Only the lines from the one that contains "orchestrating all components" through the final line of the entries should be repeated, exactly as written.
================
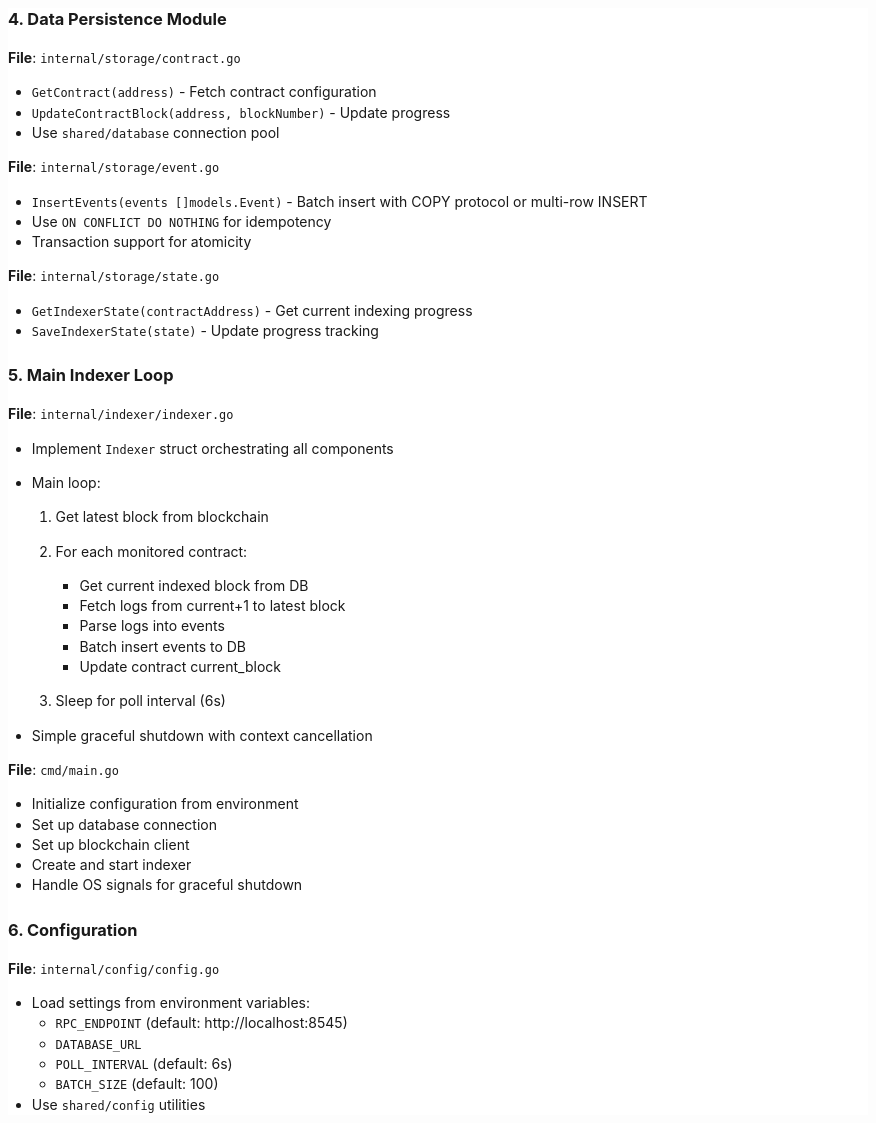 ### 4. Data Persistence Module

**File**: `internal/storage/contract.go`

- `GetContract(address)` - Fetch contract configuration
- `UpdateContractBlock(address, blockNumber)` - Update progress
- Use `shared/database` connection pool

**File**: `internal/storage/event.go`

- `InsertEvents(events []models.Event)` - Batch insert with COPY protocol or multi-row INSERT
- Use `ON CONFLICT DO NOTHING` for idempotency
- Transaction support for atomicity

**File**: `internal/storage/state.go`

- `GetIndexerState(contractAddress)` - Get current indexing progress
- `SaveIndexerState(state)` - Update progress tracking

### 5. Main Indexer Loop

**File**: `internal/indexer/indexer.go`

- Implement `Indexer` struct orchestrating all components
- Main loop:

  1. Get latest block from blockchain
  2. For each monitored contract:

     - Get current indexed block from DB
     - Fetch logs from current+1 to latest block
     - Parse logs into events
     - Batch insert events to DB
     - Update contract current_block

  1. Sleep for poll interval (6s)

- Simple graceful shutdown with context cancellation

**File**: `cmd/main.go`

- Initialize configuration from environment
- Set up database connection
- Set up blockchain client
- Create and start indexer
- Handle OS signals for graceful shutdown

### 6. Configuration

**File**: `internal/config/config.go`

- Load settings from environment variables:
  - `RPC_ENDPOINT` (default: http://localhost:8545)
  - `DATABASE_URL`
  - `POLL_INTERVAL` (default: 6s)
  - `BATCH_SIZE` (default: 100)
- Use `shared/config` utilities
================
Exercise solution
- Implement `Indexer` struct orchestrating all components
- Main loop:

  1. Get latest block from blockchain
  2. For each monitored contract:

     - Get current indexed block from DB
     - Fetch logs from current+1 to latest block
     - Parse logs into events
     - Batch insert events to DB
     - Update contract current_block

  1. Sleep for poll interval (6s)

- Simple graceful shutdown with context cancellation

**File**: `cmd/main.go`

- Initialize configuration from environment
- Set up database connection
- Set up blockchain client
- Create and start indexer
- Handle OS signals for graceful shutdown

### 6. Configuration

**File**: `internal/config/config.go`

- Load settings from environment variables:
  - `RPC_ENDPOINT` (default: http://localhost:8545)
  - `DATABASE_URL`
  - `POLL_INTERVAL` (default: 6s)
  - `BATCH_SIZE` (default: 100)
- Use `shared/config` utilities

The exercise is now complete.